On June 19, 2013, North Carolina Governor Pat McCrory signed the repeal of the state’s Racial Justice Act, a 2009 law that allowed death row prisoners to challenge their sentences using statewide statistics showing bias based on the race of the defendant or victim or in jury selection. Amendments to the Act in 2012 eliminated the race of the victim as a factor and restricted proof of racial bias to the county or prosecutorial district, rather than allowing the use of statewide or regional data. One year later, the legislature succeeded in repealing the Act entirely.
Opponents of the Act claimed that it would create a de facto moratorium on the death penalty in North Carolina, where no prisoners have been executed since 2006. Before it was repealed, the large majority of death row prisoners in North Carolina had filed claims under one or both versions the Act. The legislature’s decision to first modify and then repeal the Act leaves open numerous questions about how those cases will now be handled by the courts.

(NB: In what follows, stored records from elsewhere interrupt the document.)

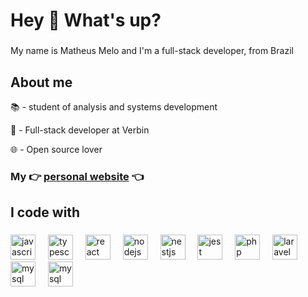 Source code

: <h1 align="left">Hey 👋 What's up?</h1>

###

<p align="left">My name is Matheus Melo and I'm a full-stack developer, from Brazil</p>

###

<h2 align="left">About me</h2>
<p align="left">📚 - student of analysis and systems development</p>
<p align="left">💼 - Full-stack developer at Verbin</p>
<p align="left">🌐 - Open source lover</p>

###

<h3 align="left">My 👉 <a href="https://matheuspmelo.github.io/" target="_blank">personal website</a> 👈</h3>

###

<h2 align="left">I code with</h2>

###

<div align="left">
  <img src="https://cdn.jsdelivr.net/gh/devicons/devicon/icons/javascript/javascript-original.svg" height="40" alt="javascript logo"  />
  <img width="12" />
  <img src="https://cdn.jsdelivr.net/gh/devicons/devicon/icons/typescript/typescript-original.svg" height="40" alt="typescript logo"  />
  <img width="12" />
  <img src="https://cdn.jsdelivr.net/gh/devicons/devicon/icons/react/react-original.svg" height="40" alt="react logo"  />
  <img width="12" />
  <img src="https://cdn.jsdelivr.net/gh/devicons/devicon/icons/nodejs/nodejs-original.svg" height="40" alt="nodejs logo"  />
  <img width="12" />
  <img src="https://cdn.jsdelivr.net/gh/devicons/devicon/icons/nestjs/nestjs-plain.svg" height="40" alt="nestjs logo"  />
  <img width="12" />
  <img src="https://cdn.jsdelivr.net/gh/devicons/devicon/icons/jest/jest-plain.svg" height="40" alt="jest logo"  />
  <img width="12" />
  <img src="https://cdn.jsdelivr.net/gh/devicons/devicon/icons/php/php-original.svg" height="40" alt="php logo"/>
  <img width="12" />
  <img src="https://cdn.jsdelivr.net/gh/devicons/devicon/icons/laravel/laravel-plain-wordmark.svg" height="40" alt="laravel logo"/>
  <img width="12" />
  <img src="https://cdn.jsdelivr.net/gh/devicons/devicon/icons/mysql/mysql-plain.svg" height="40" alt="mysql logo"/>
  <img width="12" />
  <img src="https://cdn.jsdelivr.net/gh/devicons/devicon/icons/python/python-original.svg" height="40" alt="mysql logo"/>
</div>

###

Before the repeal, North Carolina courts had already granted relief to four death row prisoners who filed claims under the Act. The courts found that each defendant satisfied the standard for proving that race was a “significant factor” in their individual death sentences under both the original Act and the 2012 modification. These decisions were supported by compelling evidence of systemic bias throughout the state. Prisoners with pending claims at the time of repeal will argue that the courts should hear their cases as well.